Name of the Experiment
Determination of yarn twist by using the straightened fiber method./ Study on single yarn twist tester.
The spinning process involves drafting and twisting strands of fiber in a parallel pattern on their own axis to form yarn. In order for fibers to be held together in a yarn, twist is vital. As defined by Skinkle, twist refers to the number of spiral turns given to a yarn to hold the fibers or threads together. Twisting in yarn is essential because it plays a important role in determining the characteristics of textile products. The twist is applied to individuals or groups of fiber that bind fiber to each other and hold them together. Without twists, the fibers may be easily separate from each other. The degree of twist is important for yarn strength, durability and uniformity of yarn. However, the amount of twist affects the key properties of yarn, such as stretch, elasticity, pilling resistance and appearance of the final product. The following are the different methods of determining the twist in the yarn.
- The straightened fiber method.
- The twist contraction method.
- The twist to break method.
- Optical method.
- Untwist method.
In this experiment we will use “The straightened fiber method” to determine the twist per inch for a single yarn.
- To know about twist of yarn.
- Come to learn the method of determination of twist.
- To know working procedure of single yarn twist tester.
- To know twisting calculation.
- Single yarn.
- Single yarn twist tester.
Principle of “The straightened fiber method”:
This method is generally used to measure the amount of twist in single yarns. The principle involved here is that since twist is inserted into an element of yarn by the relative rotation of its two ends, the simplest method of measuring the twist is to reverse the process and count the number of turns required to untwist the yarn until the fibers become parallel. The method can be used for measuring twist in single yarns.

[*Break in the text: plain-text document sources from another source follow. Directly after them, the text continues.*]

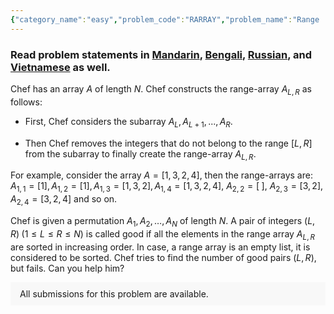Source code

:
```yaml
---
{"category_name":"easy","problem_code":"RARRAY","problem_name":"Range  Array","problemComponents":{"constraints":"- $1 \\leq T \\leq 10^3$\n- $1 \\leq N \\leq 10^5$\n- $1 \\leq A_i \\leq N$\n- $A_1, A_2,\\dots, A_N$ is a permutation.\n- Sum of $N$ over all test cases does not exceed $5 \\cdot 10^5$.","constraintsState":true,"subtasks":"**Subtask 1 (5 points):**\n- $1 \\leq T \\leq 20$\n- $1 \\leq N \\leq 100$\n- Sum of $N$ over all test cases does not exceed $200$.\n\n**Subtask 2 (20 points):**\n- $1 \\leq T \\leq 20$\n- $1 \\leq N \\leq 2500$\n- Sum of $N$ over all test cases does not exceed $2500$.\n\n**Subtask 3 (75 points):**\n- Original constraints","subtasksState":true,"inputFormat":"- The first line of the input contains a single integer $T$ denoting the number of test cases. The description of $T$ test cases follows.\n- The first line of each test case contains a single integer $N$.\n- The second line contains $N$ space-separated integer $A_1, A_2,\\dots, A_N$. ","inputFormatState":true,"outputFormat":"For each test case, print a single line containing one integer - the number of good pairs.","outputFormatState":true,"sampleTestCases":{"0":{"id":1,"input":"3\n2\n2 1\n3 \n1 2 3\n4\n1 3 2 4\n","output":"2\n6\n6\n","explanation":"**Test case $1$**: The range arrays are $A_{1, 1} = [\\;], A_{2, 2} = [\\;], A_{1, 2} = [2, 1]$. The first two of them are empty lists and hence sorted.\n\n**Test case $2$**: Elements in all the six range arrays are sorted in increasing order.","isDeleted":false}}},"video_editorial_url":"","languages_supported":{"0":"CPP14","1":"C","2":"JAVA","3":"PYTH 3.6","4":"CPP17","5":"PYTH","6":"PYP3","7":"CS2","8":"ADA","9":"PYPY","10":"TEXT","11":"PAS fpc","12":"NODEJS","13":"RUBY","14":"PHP","15":"GO","16":"HASK","17":"TCL","18":"PERL","19":"SCALA","20":"LUA","21":"kotlin","22":"BASH","23":"JS","24":"LISP sbcl","25":"rust","26":"PAS gpc","27":"BF","28":"CLOJ","29":"R","30":"D","31":"CAML","32":"FORT","33":"ASM","34":"swift","35":"FS","36":"WSPC","37":"LISP clisp","38":"SQL","39":"SCM guile","40":"PERL6","41":"ERL","42":"CLPS","43":"ICK","44":"NICE","45":"PRLG","46":"ICON","47":"COB","48":"SCM chicken","49":"PIKE","50":"SCM qobi","51":"ST","52":"SQLQ","53":"NEM"},"max_timelimit":1,"source_sizelimit":50000,"problem_author":"soumyadeep_21","problem_tester":"","date_added":"7-07-2021","tags":{"0":"easy","1":"ltime100","2":"soumyadeep_21","3":"two"},"problem_difficulty_level":"Unavailable","best_tag":"Two Pointers","editorial_url":"https://discuss.codechef.com/problems/RARRAY","time":{"view_start_date":1632585602,"submit_start_date":1632585602,"visible_start_date":1632585602,"end_date":1735669800},"is_direct_submittable":false,"problemDiscussURL":"https://discuss.codechef.com/search?q=RARRAY","is_proctored":false,"visitedContests":{},"layout":"problem"}
---
```

### Read problem statements in [Mandarin](https://www.codechef.com/download/translated/LTIME100/mandarin/RARRAY.pdf), [Bengali](https://www.codechef.com/download/translated/LTIME100/bengali/RARRAY.pdf), [Russian](https://www.codechef.com/download/translated/LTIME100/russian/RARRAY.pdf), and [Vietnamese](https://www.codechef.com/download/translated/LTIME100/vietnamese/RARRAY.pdf) as well.

Chef has an array $A$ of length $N$. Chef constructs the range-array $A_{L,R}$ as follows: 

- First, Chef considers the subarray $A_L, A_{L + 1}, . . . , A_{R}$. 

- Then Chef removes the integers that do not belong to the range $[L, R]$ from the subarray to finally create the range-array $A_{L, R}$.

For example, consider the array $A = [1, 3, 2, 4]$, then the range-arrays are: $A_{1, 1} = [1], A_{1, 2} = [1], A_{1, 3} = [1, 3, 2], A_{1, 4} = [1, 3, 2, 4],$ $A_{2, 2} = [\;]$, $A_{2, 3} = [3, 2],$ $A_{2, 4} = [3, 2, 4]$ and so on.

Chef is given a permutation $A_1, A_2,\dots, A_N$ of length $N$. A pair of integers $(L, R) \;(1 \leq L \leq R \leq N)$ is called good if all the elements in the range array $A_{L, R}$ are sorted in increasing order. In case, a range array is an empty list, it is considered to be sorted. Chef tries to find the number of good pairs $(L, R)$, but fails. Can you help him?





<aside style='background: #f8f8f8;padding: 10px 15px;'><div>All submissions for this problem are available.</div></aside>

|A= Tensioning arrangement.||B= Pulley.|
|C,D= Pillars.||E= Black board.|
|F= Fixed jaw.||G= Specimen.|
|H= Lens||I= Rotatable jaw|
|J= Handle||K= Counter|
The schematic diagram of single yarn twist tester is given in figure 01, the instrument is a simple one consisting of a fixed jaw mounted on a pillar with a guide pulley and tensioning device. The other portion consists of a rotating jaw connected to a revolution counter which can be operated by a handle. The instrument is provided with a magnifying lens and a black board underneath the yarn.
- To make the test, the revolution counter is set to zero, and the yarn is clamped into the rotating jaw.
- Then, it is led through the fixed jaw, over the guide pully, and tensioned by clipping a small weight onto it. Adjust, yarn length 10 inch. Then, the fixed jaw is closed, and the handle is rotated to remove the twist.
- Finally, the endpoint is judged by the eye with the help of a small lens, but greater precision can be obtained by using a dissecting needle.
- When most of the twist is removed, the needle is pushed through the fibers as close to the fixed jaw as possible and gently moved towards the rotating jaw.
- The final rotation, either a 1/4 twist or half a twist, can be adjusted with the dissecting needle in this position.
- Than, again re-twist the yarn until adjust the length.(10 inch)
- The number of turns given to untwist is read from the revolution counter and record.
- About 5 tests are conducted in this manner and the mean TPI is calculated.
- Noted that, at first we un-twist then we again re-twist the yarn. That’s why out total length will be 2L.
|S/N||Twist direction||Specimen Length (L)||Counter Reading (R)||TPI=R/2L|
|1.||S-Twist||250 mm ( 10 inch)||53||2.65|
|Avg. TPI=||2.63 about 3|
TPI means twist per inch. That’s means, number of twist per inch. We tested 5 sample. Our avg. TPI is 3.
In the spinning industry, it is very important to calculate twist per inch (TPI) of a yarn. Now that we have done this experiment, we are able to calculate TPI of a yarn. This is going to be helpful to us in our careers. Thanks to our teacher for helping us.